Marcello Francesco Mastrilli (1603 – October 17, 1637) was an Italian Jesuit missionary who was martyred in Japan on Mount Unzen during the Tokugawa Shogunate, which had banned Christianity in 1614. After sailing for Japan to find and possibly reconvert the notorious apostate Cristóvão Ferreira, who went to Japan and renounced his faith there, he was arrested as soon as he got off his ship. After three days of torture in the pit of Nagasaki, he was beheaded. A painting of his death, Martyrdom of Saint Marcello Mastrilli (1664), was made by Antonio Maria Vassallo.

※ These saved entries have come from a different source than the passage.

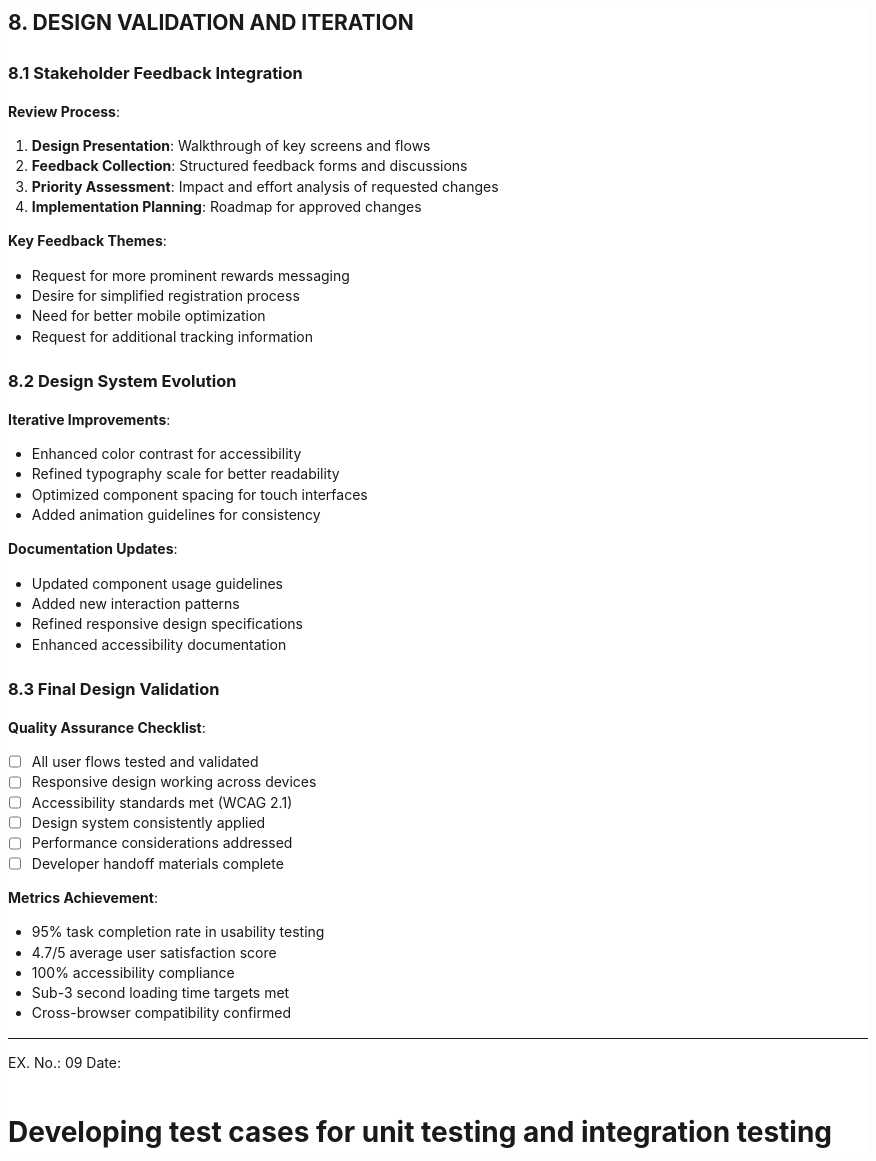 ## 8. DESIGN VALIDATION AND ITERATION

### 8.1 Stakeholder Feedback Integration
**Review Process**:
1. **Design Presentation**: Walkthrough of key screens and flows
2. **Feedback Collection**: Structured feedback forms and discussions
3. **Priority Assessment**: Impact and effort analysis of requested changes
4. **Implementation Planning**: Roadmap for approved changes

**Key Feedback Themes**:
- Request for more prominent rewards messaging
- Desire for simplified registration process
- Need for better mobile optimization
- Request for additional tracking information

### 8.2 Design System Evolution
**Iterative Improvements**:
- Enhanced color contrast for accessibility
- Refined typography scale for better readability
- Optimized component spacing for touch interfaces
- Added animation guidelines for consistency

**Documentation Updates**:
- Updated component usage guidelines
- Added new interaction patterns
- Refined responsive design specifications
- Enhanced accessibility documentation

### 8.3 Final Design Validation
**Quality Assurance Checklist**:
- [ ] All user flows tested and validated
- [ ] Responsive design working across devices
- [ ] Accessibility standards met (WCAG 2.1)
- [ ] Design system consistently applied
- [ ] Performance considerations addressed
- [ ] Developer handoff materials complete

**Metrics Achievement**:
- 95% task completion rate in usability testing
- 4.7/5 average user satisfaction score
- 100% accessibility compliance
- Sub-3 second loading time targets met
- Cross-browser compatibility confirmed

---

EX. No.: 09
Date:

# Developing test cases for unit testing and integration testing
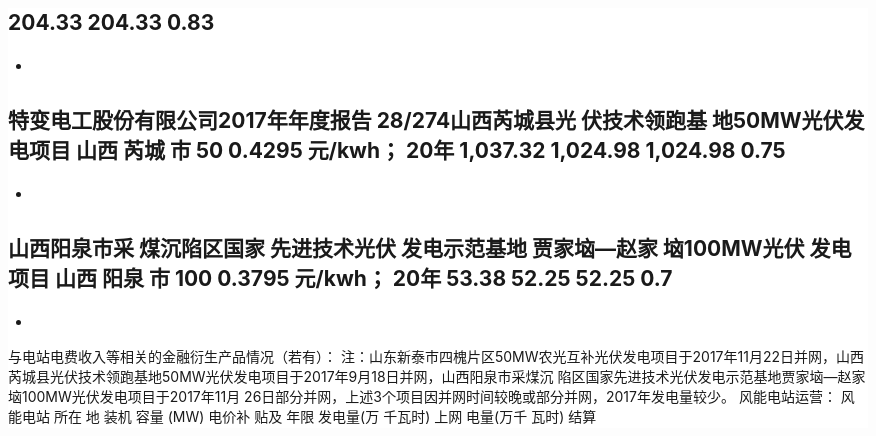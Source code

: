 204.33
204.33
0.83
-
-
特变电工股份有限公司2017年年度报告
28/274山西芮城县光
伏技术领跑基
地50MW光伏发
电项目
山西
芮城
市
50
0.4295
元/kwh；
20年
1,037.32
1,024.98
1,024.98
0.75
-
-
山西阳泉市采
煤沉陷区国家
先进技术光伏
发电示范基地
贾家垴—赵家
垴100MW光伏
发电项目
山西
阳泉
市
100
0.3795
元/kwh；
20年
53.38
52.25
52.25
0.7
-
-
与电站电费收入等相关的金融衍生产品情况（若有）：
注：山东新泰市四槐片区50MW农光互补光伏发电项目于2017年11月22日并网，山西
芮城县光伏技术领跑基地50MW光伏发电项目于2017年9月18日并网，山西阳泉市采煤沉
陷区国家先进技术光伏发电示范基地贾家垴—赵家垴100MW光伏发电项目于2017年11月
26日部分并网，上述3个项目因并网时间较晚或部分并网，2017年发电量较少。
风能电站运营：
风能电站
所在
地
装机
容量
(MW)
电价补
贴及
年限
发电量(万
千瓦时)
上网
电量(万千
瓦时)
结算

Susceptible to visions, he was particularly influenced by visitations by the Jesuit missionary St. Francis Xavier, who appeared to him twice in 1633, and foretold him his martyrdom. St. Francis Xavier is credited with twice miraculously restoring Mastrilli's health (even if only to incite him to do missionary work in Japan), and since the account reportedly spread quickly through Italy, the "novena of grace," in honour of St. Francis Xavier, was established. Mastrilli's initiative is supposedly to thank for the presence of a silver casket in the Basilica of Bom Jesus in Old Goa, which houses relics of the body of St. Francis Xavier.

A cause for Mastrilli's beatification was formally opened on 21 January 1696, granting him the title of Servant of God.